Segment Start: THE DATA

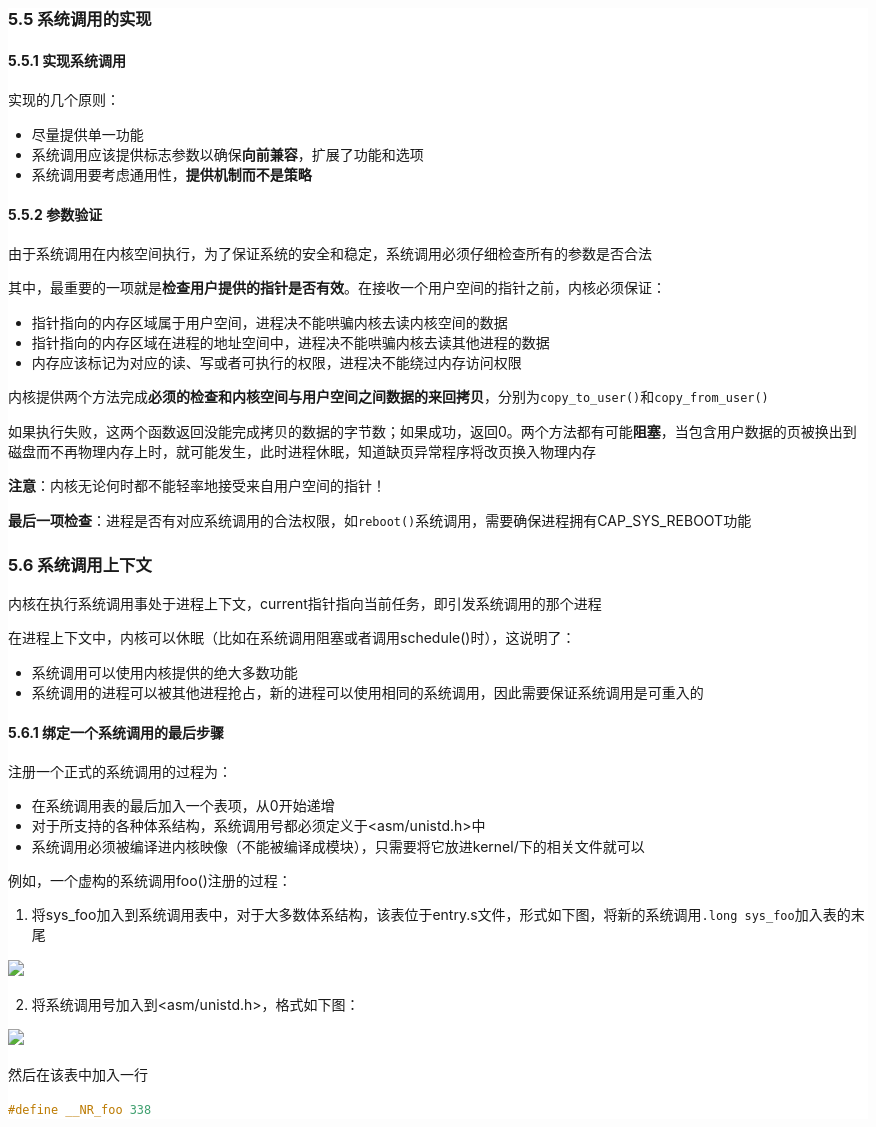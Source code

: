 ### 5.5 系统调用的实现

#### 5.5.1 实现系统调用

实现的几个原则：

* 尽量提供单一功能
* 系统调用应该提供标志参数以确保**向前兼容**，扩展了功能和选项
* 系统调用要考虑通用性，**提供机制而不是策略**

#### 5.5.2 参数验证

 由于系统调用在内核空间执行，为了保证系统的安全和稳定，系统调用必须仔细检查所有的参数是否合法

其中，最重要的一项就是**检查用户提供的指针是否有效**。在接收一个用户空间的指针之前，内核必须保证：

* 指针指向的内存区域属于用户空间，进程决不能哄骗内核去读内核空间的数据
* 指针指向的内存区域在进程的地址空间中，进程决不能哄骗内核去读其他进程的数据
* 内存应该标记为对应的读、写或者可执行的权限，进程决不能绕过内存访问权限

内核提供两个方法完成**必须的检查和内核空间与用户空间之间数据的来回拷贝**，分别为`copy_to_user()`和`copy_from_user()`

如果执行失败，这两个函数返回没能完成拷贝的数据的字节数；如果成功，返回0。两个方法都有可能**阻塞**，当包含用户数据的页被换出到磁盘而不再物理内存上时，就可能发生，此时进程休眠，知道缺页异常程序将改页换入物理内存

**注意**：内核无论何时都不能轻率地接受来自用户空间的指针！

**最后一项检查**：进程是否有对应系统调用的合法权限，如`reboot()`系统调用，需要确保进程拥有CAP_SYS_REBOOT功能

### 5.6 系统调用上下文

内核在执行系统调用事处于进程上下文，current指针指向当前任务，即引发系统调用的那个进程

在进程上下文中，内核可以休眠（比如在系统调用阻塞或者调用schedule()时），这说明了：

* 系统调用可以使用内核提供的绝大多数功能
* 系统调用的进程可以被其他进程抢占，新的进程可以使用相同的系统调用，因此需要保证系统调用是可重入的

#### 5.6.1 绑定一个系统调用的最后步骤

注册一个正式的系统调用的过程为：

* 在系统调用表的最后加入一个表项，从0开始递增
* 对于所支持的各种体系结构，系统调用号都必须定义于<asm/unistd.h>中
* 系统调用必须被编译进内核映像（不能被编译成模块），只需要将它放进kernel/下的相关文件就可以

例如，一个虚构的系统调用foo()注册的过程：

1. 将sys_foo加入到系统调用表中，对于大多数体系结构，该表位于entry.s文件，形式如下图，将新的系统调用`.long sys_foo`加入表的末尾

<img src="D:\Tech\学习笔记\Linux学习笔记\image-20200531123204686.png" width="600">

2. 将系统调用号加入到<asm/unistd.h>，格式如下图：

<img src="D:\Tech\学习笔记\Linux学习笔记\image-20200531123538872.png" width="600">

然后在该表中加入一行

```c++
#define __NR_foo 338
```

Segment End: THE DATA
Segment Start: THE DATA

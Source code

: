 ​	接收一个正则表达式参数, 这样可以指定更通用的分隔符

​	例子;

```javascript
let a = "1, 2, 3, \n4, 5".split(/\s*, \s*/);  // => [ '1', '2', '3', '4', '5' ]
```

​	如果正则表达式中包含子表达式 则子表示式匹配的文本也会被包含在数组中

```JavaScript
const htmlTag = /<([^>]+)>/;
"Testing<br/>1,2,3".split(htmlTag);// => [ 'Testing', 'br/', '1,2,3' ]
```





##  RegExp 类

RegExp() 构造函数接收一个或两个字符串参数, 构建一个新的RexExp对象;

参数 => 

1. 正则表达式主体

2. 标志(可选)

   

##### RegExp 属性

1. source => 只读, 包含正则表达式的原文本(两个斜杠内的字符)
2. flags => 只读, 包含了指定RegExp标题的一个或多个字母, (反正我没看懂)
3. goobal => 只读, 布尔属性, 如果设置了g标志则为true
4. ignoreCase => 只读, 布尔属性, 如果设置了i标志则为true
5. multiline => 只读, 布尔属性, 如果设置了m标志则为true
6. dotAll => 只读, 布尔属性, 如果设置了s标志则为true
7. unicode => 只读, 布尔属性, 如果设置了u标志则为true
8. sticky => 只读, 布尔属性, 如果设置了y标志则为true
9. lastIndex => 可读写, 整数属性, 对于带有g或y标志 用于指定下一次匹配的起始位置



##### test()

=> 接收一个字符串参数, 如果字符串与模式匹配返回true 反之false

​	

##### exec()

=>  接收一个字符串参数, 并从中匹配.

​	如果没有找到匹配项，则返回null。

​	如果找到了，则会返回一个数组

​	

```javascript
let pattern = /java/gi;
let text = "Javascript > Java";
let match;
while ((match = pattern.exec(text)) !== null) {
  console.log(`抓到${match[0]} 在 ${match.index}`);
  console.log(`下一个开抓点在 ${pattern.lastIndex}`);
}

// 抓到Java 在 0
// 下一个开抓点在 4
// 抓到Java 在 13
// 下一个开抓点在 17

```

Segment End: THE DATA
Segment Start: THE DATA

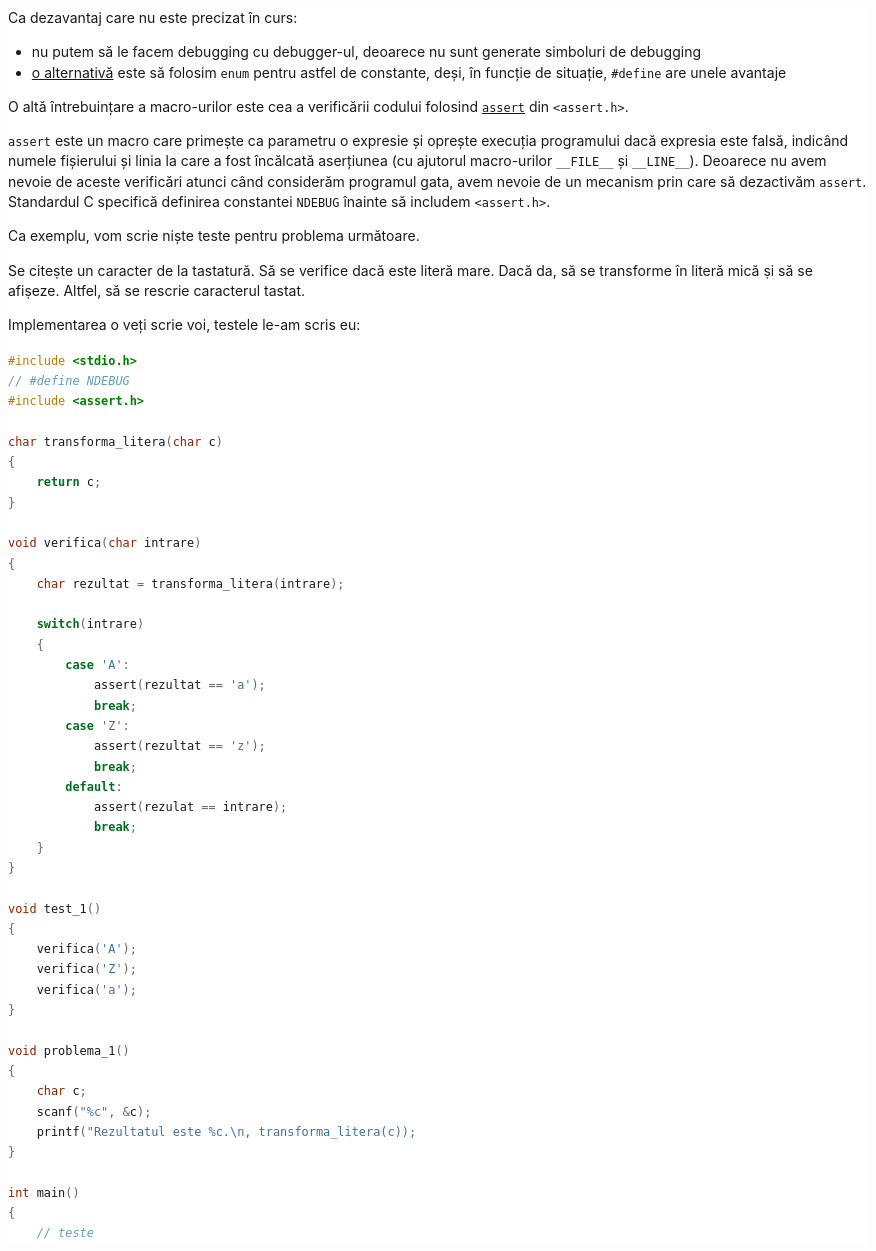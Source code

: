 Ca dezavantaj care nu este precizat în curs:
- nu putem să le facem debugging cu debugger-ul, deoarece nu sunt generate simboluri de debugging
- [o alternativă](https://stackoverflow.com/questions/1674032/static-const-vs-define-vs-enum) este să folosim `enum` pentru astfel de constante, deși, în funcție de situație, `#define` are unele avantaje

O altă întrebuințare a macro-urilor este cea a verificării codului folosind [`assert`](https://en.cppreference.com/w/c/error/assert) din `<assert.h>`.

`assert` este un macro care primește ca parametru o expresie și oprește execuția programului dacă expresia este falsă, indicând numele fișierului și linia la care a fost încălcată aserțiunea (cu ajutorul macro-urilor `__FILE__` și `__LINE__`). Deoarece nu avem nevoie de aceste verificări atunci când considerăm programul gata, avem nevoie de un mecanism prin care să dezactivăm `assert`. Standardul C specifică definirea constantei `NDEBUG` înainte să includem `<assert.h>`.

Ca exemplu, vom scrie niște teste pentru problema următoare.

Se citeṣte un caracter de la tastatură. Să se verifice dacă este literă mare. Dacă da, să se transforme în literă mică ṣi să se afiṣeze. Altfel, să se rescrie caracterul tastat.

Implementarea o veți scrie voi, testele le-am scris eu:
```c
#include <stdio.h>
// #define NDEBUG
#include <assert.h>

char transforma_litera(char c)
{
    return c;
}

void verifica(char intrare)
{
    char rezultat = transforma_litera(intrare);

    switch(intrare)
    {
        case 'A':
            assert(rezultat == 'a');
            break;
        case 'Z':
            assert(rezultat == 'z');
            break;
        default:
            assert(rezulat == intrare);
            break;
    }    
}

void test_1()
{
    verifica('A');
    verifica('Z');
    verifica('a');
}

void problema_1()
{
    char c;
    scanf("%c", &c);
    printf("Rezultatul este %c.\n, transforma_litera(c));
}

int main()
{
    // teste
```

Segment End: THE DATA

● **TASK INSTRUCTIONS**
After locating the line holding "#### 5.5.2 参数验证" above, output exactly that line and every line after it through the line holding "在进程上下文中，内核可以休眠". Include nothing else.

● **OUTPUT BELOW**
#### 5.5.2 参数验证

 由于系统调用在内核空间执行，为了保证系统的安全和稳定，系统调用必须仔细检查所有的参数是否合法

其中，最重要的一项就是**检查用户提供的指针是否有效**。在接收一个用户空间的指针之前，内核必须保证：

* 指针指向的内存区域属于用户空间，进程决不能哄骗内核去读内核空间的数据
* 指针指向的内存区域在进程的地址空间中，进程决不能哄骗内核去读其他进程的数据
* 内存应该标记为对应的读、写或者可执行的权限，进程决不能绕过内存访问权限

内核提供两个方法完成**必须的检查和内核空间与用户空间之间数据的来回拷贝**，分别为`copy_to_user()`和`copy_from_user()`

如果执行失败，这两个函数返回没能完成拷贝的数据的字节数；如果成功，返回0。两个方法都有可能**阻塞**，当包含用户数据的页被换出到磁盘而不再物理内存上时，就可能发生，此时进程休眠，知道缺页异常程序将改页换入物理内存

**注意**：内核无论何时都不能轻率地接受来自用户空间的指针！

**最后一项检查**：进程是否有对应系统调用的合法权限，如`reboot()`系统调用，需要确保进程拥有CAP_SYS_REBOOT功能

### 5.6 系统调用上下文

内核在执行系统调用事处于进程上下文，current指针指向当前任务，即引发系统调用的那个进程

在进程上下文中，内核可以休眠（比如在系统调用阻塞或者调用schedule()时），这说明了：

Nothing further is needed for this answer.